Melson is a strong, powerful, intelligent man. His voice quivers, though, as he speaks of the struggles he's shared with Zaccagnino over the last 10 years. They were boyfriend and girlfriend for six years, but are now just friends.

It hurts him, he says, every day she's seated in that chair.

"I'm doing this almost to save my own sanity, because this is my cross I have to bear," he said. "My best friend, who I love as much as anyone or anything in this world, is paralyzed. If I use the [boxing purse] money to buy a new car, guess what? She's still paralyzed and I'm still sad. That sadness trumps everything else in my life.

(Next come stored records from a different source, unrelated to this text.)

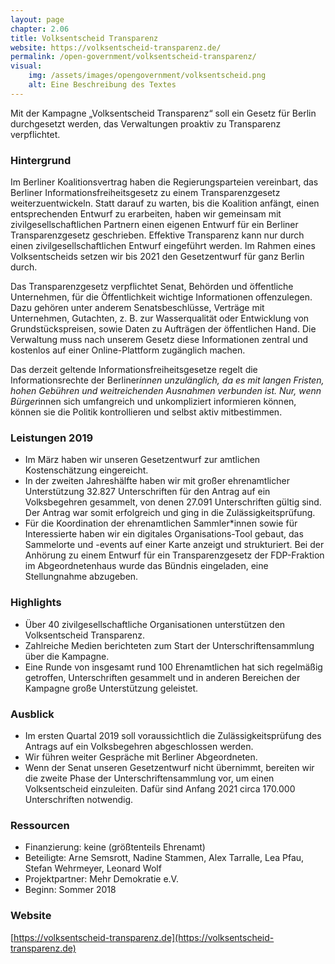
 ```yaml
---
layout: page
chapter: 2.06
title: Volksentscheid Transparenz
website: https://volksentscheid-transparenz.de/
permalink: /open-government/volksentscheid-transparenz/
visual:
    img: /assets/images/opengovernment/volksentscheid.png
    alt: Eine Beschreibung des Textes
---
```


Mit der Kampagne „Volksentscheid Transparenz“ soll ein Gesetz für Berlin durchgesetzt werden, das Verwaltungen proaktiv zu Transparenz verpflichtet.

### Hintergrund 

Im Berliner Koalitionsvertrag haben die Regierungsparteien vereinbart, das Berliner Informationsfreiheitsgesetz zu einem Transparenzgesetz weiterzuentwickeln. Statt darauf zu warten, bis die Koalition anfängt, einen entsprechenden Entwurf zu erarbeiten, haben wir gemeinsam mit zivilgesellschaftlichen Partnern einen eigenen Entwurf für ein Berliner Transparenzgesetz geschrieben. Effektive Transparenz kann nur durch einen zivilgesellschaftlichen Entwurf eingeführt werden. Im Rahmen eines Volksentscheids setzen wir bis 2021 den Gesetzentwurf für ganz Berlin durch.

Das Transparenzgesetz verpflichtet Senat, Behörden und öffentliche Unternehmen, für die Öffentlichkeit wichtige Informationen offenzulegen. Dazu gehören unter anderem Senatsbeschlüsse, Verträge mit Unternehmen, Gutachten, z. B. zur Wasserqualität oder Entwicklung von Grundstückspreisen, sowie Daten zu Aufträgen der öffentlichen Hand. Die Verwaltung muss nach unserem Gesetz diese Informationen zentral und kostenlos auf einer Online-Plattform zugänglich machen.

Das derzeit geltende Informationsfreiheitsgesetze regelt die Informationsrechte der Berliner*innen unzulänglich, da es mit langen Fristen, hohen Gebühren und weitreichenden Ausnahmen verbunden ist. Nur, wenn Bürger*innen sich umfangreich und unkompliziert informieren können, können sie die Politik kontrollieren und selbst aktiv mitbestimmen.

### Leistungen 2019

* Im März haben wir unseren Gesetzentwurf zur amtlichen Kostenschätzung eingereicht.
* In der zweiten Jahreshälfte haben wir mit großer ehrenamtlicher Unterstützung 32.827 Unterschriften für den Antrag auf ein Volksbegehren gesammelt, von denen 27.091 Unterschriften gültig sind. Der Antrag war somit erfolgreich und ging in die Zulässigkeitsprüfung.
* Für die Koordination der ehrenamtlichen Sammler*innen sowie für Interessierte haben wir ein digitales Organisations-Tool gebaut, das Sammelorte und -events auf einer Karte anzeigt und strukturiert.
Bei der Anhörung zu einem Entwurf für ein Transparenzgesetz der FDP-Fraktion im Abgeordnetenhaus wurde das Bündnis eingeladen, eine Stellungnahme abzugeben.

### Highlights

* Über 40 zivilgesellschaftliche Organisationen unterstützen den Volksentscheid Transparenz.
* Zahlreiche Medien berichteten zum Start der Unterschriftensammlung über die Kampagne.
* Eine Runde von insgesamt rund 100 Ehrenamtlichen hat sich regelmäßig getroffen, Unterschriften gesammelt und in anderen Bereichen der Kampagne große Unterstützung geleistet.

### Ausblick

* Im ersten Quartal 2019 soll voraussichtlich die Zulässigkeitsprüfung des Antrags auf ein Volksbegehren abgeschlossen werden.
* Wir führen weiter Gespräche mit Berliner Abgeordneten.
* Wenn der Senat unseren Gesetzentwurf nicht übernimmt, bereiten wir die zweite Phase der Unterschriftensammlung vor, um einen Volksentscheid einzuleiten. Dafür sind Anfang 2021 circa 170.000 Unterschriften notwendig.

### Ressourcen
* Finanzierung: keine (größtenteils Ehrenamt)
* Beteiligte: Arne Semsrott, Nadine Stammen, Alex Tarralle, Lea Pfau, Stefan Wehrmeyer, Leonard Wolf
* Projektpartner: Mehr Demokratie e.V.
* Beginn: Sommer 2018

### Website

[https://volksentscheid-transparenz.de](https://volksentscheid-transparenz.de)
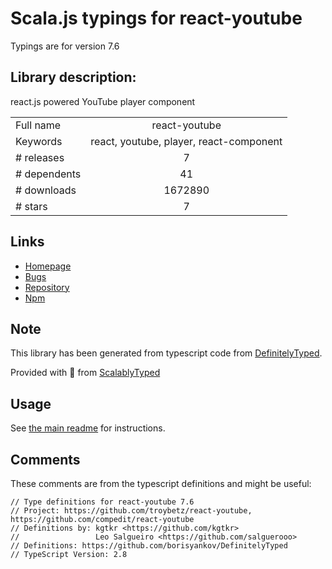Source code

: 
# Scala.js typings for react-youtube

Typings are for version 7.6

## Library description:
react.js powered YouTube player component

|                    |                 |
| ------------------ | :-------------: |
| Full name          | react-youtube |
| Keywords           | react, youtube, player, react-component |
| # releases         | 7 |
| # dependents       | 41 |
| # downloads        | 1672890 |
| # stars            | 7 |

## Links
- [Homepage](https://github.com/compedit/react-youtube)
- [Bugs](https://github.com/compedit/react-youtube/issues)
- [Repository](https://github.com/compedit/react-youtube)
- [Npm](https://www.npmjs.com/package/react-youtube)
    


## Note
This library has been generated from typescript code from [DefinitelyTyped](https://definitelytyped.org).

Provided with :purple_heart: from [ScalablyTyped](https://github.com/oyvindberg/ScalablyTyped)

## Usage
See [the main readme](../../readme.md) for instructions.

## Comments

These comments are from the typescript definitions and might be useful:
```
// Type definitions for react-youtube 7.6
// Project: https://github.com/troybetz/react-youtube, https://github.com/compedit/react-youtube
// Definitions by: kgtkr <https://github.com/kgtkr>
//                 Leo Salgueiro <https://github.com/salguerooo>
// Definitions: https://github.com/borisyankov/DefinitelyTyped
// TypeScript Version: 2.8

```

"It's affected me trying to be in other romantic relationships with anybody else. It's affected my overall happiness. I'm always sad. A part of me is always sad because I've lived with this atrocity of seeing what a spinal cord injury does to somebody."


Zaccagnino doesn't even bother to try to explain Melson to a stranger. He's an unusual phenomenon you accept and enjoy.

"There is no explaining him," she says. "He comes from a frickin' different planet. There's people out there who wouldn't do it for their own families. Then, there is this man who is doing everything and then some for me and everything and then some for people in chairs. He's lived his life very close to mine and he knows the challenges of being in a chair. Because of that, he wants everyone to be free, not only me."

Zaccagnino says her travels seeking treatment have helped, though she declines to go into detail to explain them. But she's flown to China, Jordan and Mexico, among other places, with Melson in order to try to get better.

She said she's able to live 90 percent independently, thanks to some of the treatment she's gotten. But she's most hopeful Young's research will lead to a day when a spinal cord injury doesn't automatically relegate one to life in a wheelchair.

She lost a lot, she concedes, after her accident. But for all she lost, she came away with a big win.

"I've missed out on a lot in life," she said. "But I do believe the day I met Boyd, a lot of what was taken from me was given back by having him."